Nul ne sait avec précision le nombre de volontaires arabes ralliant l’Irak pour mener le djihad contre l’occupant américain. En revanche, une nouvelle donne inquiète les services de sécurité européens et arabes : les candidats djihadistes ne vont plus en Irak pour se faire sauter, mais pour recevoir une formation militaire et de technique de guérilla, puis reviennent chez eux, ou en Europe, où ils sont pris en charge par les cellules dormantes d’al-Qaïda. L’Irak de 2005 est en train de devenir un nouvel Afghanistan, celui des années 1980 : un immense laboratoire produisant d’effroyables machines à tuer.
À la mi-juin, Yasser el-Misri, un ressortissant égyptien qui recrutait des volontaires pour l’Irak, était arrêté en Algérie. Ses « confidences » ont permis de reconstituer de nombreuses filières dans le monde arabe, d’identifier les réseaux de prise en charge des volontaires en Syrie et les itinéraires pour leur acheminement vers Mossoul, Ramadi et Bagdad. Les renseignements transmis aux Syriens ont contribué à démanteler plusieurs cellules de soutien logistique et à neutraliser des passeurs. Depuis, les accrochages entre islamistes et forces de l’ordre syriennes sont quasi quotidiens. Malgré le démantèlement de nombreuses filières irakiennes en Europe, l’approvisionnement en kamikazes ne se tarit pas. Zarqaoui n’a, semble-t-il, aucun problème d’effectif pour organiser ses quarante attentats-suicides mensuels (chiffre du mois de juin). Dans la missive qu’il a adressée le 30 mai à Oussama Ben Laden, Zarqaoui annonce à son « grand frère » un changement de stratégie dans sa guerre contre les Américains.
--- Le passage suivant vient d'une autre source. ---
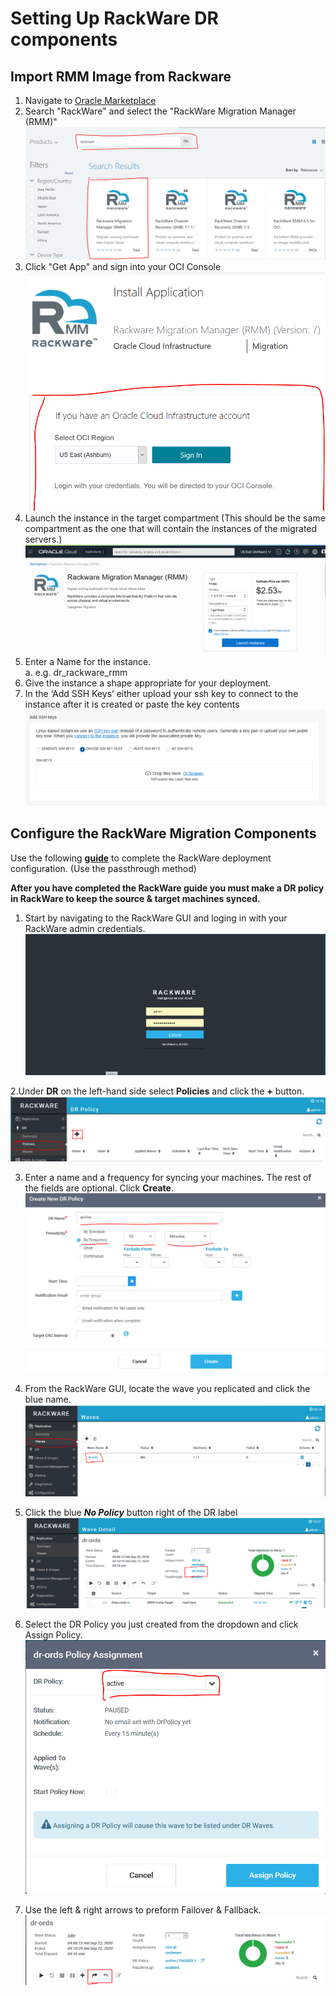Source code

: # Setting Up RackWare DR components
## Import RMM Image from Rackware
1.	Navigate to <a href="https://cloudmarketplace.oracle.com/marketplace/en_US/homePage.jspx" target="_blank">Oracle Marketplace</a>
2.	Search "RackWare" and select the "RackWare Migration Manager (RMM)"
![](./rackware-setup/images/rmm-market.PNG)
3.	Click "Get App" and sign into your OCI Console
![](./rackware-setup/images/oci-sign.PNG)
4.	Launch the instance in the target compartment (This should be the same compartment as the one that will contain the instances of the migrated servers.)
![](./rackware-setup/images/launch.png)
5.	Enter a Name for the instance.\
    a.	e.g. dr_rackware_rmm
6.	Give the instance a shape appropriate for your deployment.
7.   In the ‘Add SSH Keys’ either upload your ssh key to connect to the instance after it is created or paste the key contents
    ![](./rackware-setup/images/add-ssh-keys.png)

## Configure the RackWare Migration Components
Use the following **[guide](https://www.rackwareinc.com/rackware-rmm-oracle-marketplace-dr-march-2020)** to complete the RackWare deployment configuration. (Use the passthrough method)

**After you have completed the RackWare guide you must make a DR policy in RackWare to keep the source & target machines synced.**
1. Start by navigating to the RackWare GUI and loging in with your RackWare admin credentials.
![](./rackware-setup/images/gui.PNG)  

2.Under **DR** on the left-hand side select **Policies** and click the **+** button.
![](./rackware-setup/images/dr-pol.PNG)

3. Enter a name and a frequency for syncing your machines. The rest of the fields are optional. Click **Create**.
![](./rackware-setup/images/active.PNG)

4. From the RackWare GUI, locate the wave you replicated and click the blue name.
![](./rackware-setup/images/rack-wave.PNG)

5. Click the blue ***No Policy*** button right of the DR label
![](./rackware-setup/images/no-pol.PNG)

6. Select the DR Policy you just created from the dropdown and click Assign Policy.
![](./rackware-setup/images/assign.PNG)

7. Use the left & right arrows to preform Failover & Fallback.
![](./rackware-setup/images/failfall.PNG)  
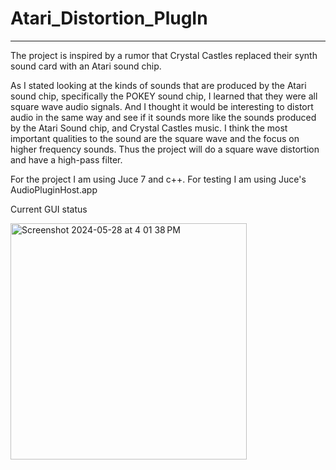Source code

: # Atari_Distortion_PlugIn



------------------------------------------------------------------------------------------------------------------------------------------------------------------------------------

The project is inspired by a rumor that Crystal Castles replaced their synth sound card with an Atari sound chip. 

As I stated looking at the kinds of sounds that are produced by the Atari sound chip, specifically the POKEY sound chip, I learned that they were all square wave audio signals. And I thought it would be interesting to distort audio in the same way and see if it sounds more like the sounds produced by the Atari Sound chip, and Crystal Castles music. I think the most important qualities to the sound are the square wave and the focus on higher frequency sounds. Thus the project will do a square wave distortion and have a high-pass filter. 

For the project I am using Juce 7 and c++. 
For testing I am using Juce's AudioPluginHost.app

Current GUI status

<img width="378" alt="Screenshot 2024-05-28 at 4 01 38 PM" src="https://github.com/mimorel/Atari_Distortion_PlugIn/assets/14367088/ed248fb1-0cd5-4406-aab2-b8ada062849d">
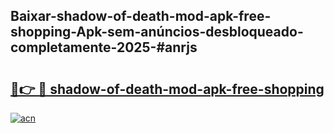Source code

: ## Baixar-shadow-of-death-mod-apk-free-shopping-Apk-sem-anúncios-desbloqueado-completamente-2025-#anrjs

# <h2><a href="https://ainizakaria.my?title=shadow-of-death-mod-apk-free-shopping&ref=22M">🔗👉 🔴 shadow-of-death-mod-apk-free-shopping</a></h2>

[![acn](https://github.com/user-attachments/assets/0f9c940e-d8b0-45ae-aac7-cd30a18b3e1c)](https://ainizakaria.my?title=shadow-of-death-mod-apk-free-shopping&ref=22M)

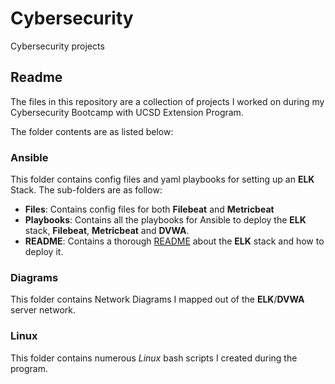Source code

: # Cybersecurity
Cybersecurity projects
## Readme
The files in this repository are a collection of projects I worked on during my Cybersecurity Bootcamp with UCSD Extension Program.

The folder contents are as listed below:

### Ansible
This folder contains config files and yaml playbooks for setting up an **ELK** Stack. The sub-folders are as follow:

- **Files**: Contains config files for both **Filebeat** and **Metricbeat**
- **Playbooks**: Contains all the playbooks for Ansible to deploy the **ELK** stack, **Filebeat**, **Metricbeat** and **DVWA**.
- **README**: Contains a thorough [README](https://www.github.com/ssnyder90/Cybersecurity/Ansible/README/README.md) about the **ELK** stack and how to deploy it.


### Diagrams

This folder contains Network Diagrams I mapped out of the **ELK**/**DVWA** server network.


### Linux

This folder contains numerous *Linux* bash scripts I created during the program.
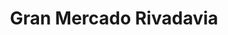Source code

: ---
title: "Gran Mercado Rivadavia"
url: /ciudad-autonoma-de-buenos-aires/gran-mercado-rivadavia/
shop: supermercado
---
De nombreux observateurs y avaient décelé les prémices de la naissance de la Brigade Omar, une unité spécialisée dans la liquidation des dignitaires religieux chiites et des chefs militaires de la Brigade Badr, milice armée du Conseil suprême de la révolution islamique en Irak (CSRII, d’Abdelaziz al-Hakim, parti majoritaire au pouvoir au sein de l’alliance unifiée irakienne). D’autres y ont vu un indice annonciateur de la nouvelle tactique de la guérilla de Zarqaoui : cibler les diplomates accrédités à Bagdad. La première opération s’est tragiquement achevée, le 6 juillet, avec l’exécution d’Ihab Cherif, nouvel ambassadeur d’Égypte, kidnappé quelques jours plus tôt dans une artère commerçante de Bagdad. Et si le changement de stratégie annoncé par Zarqaoui consistait en une extension du champ de bataille au territoire ennemi ? Dans ce cas, les Maghrébins qu’il a formés et renvoyés chez eux seraient les mieux placés pour en être les acteurs. Plus « intégrables » en Europe que ne le seraient les Saoudiens, les Syriens ou les Yéménites, ils sont, à coup sûr, les mieux à même d’« exporter » Zarqaoui.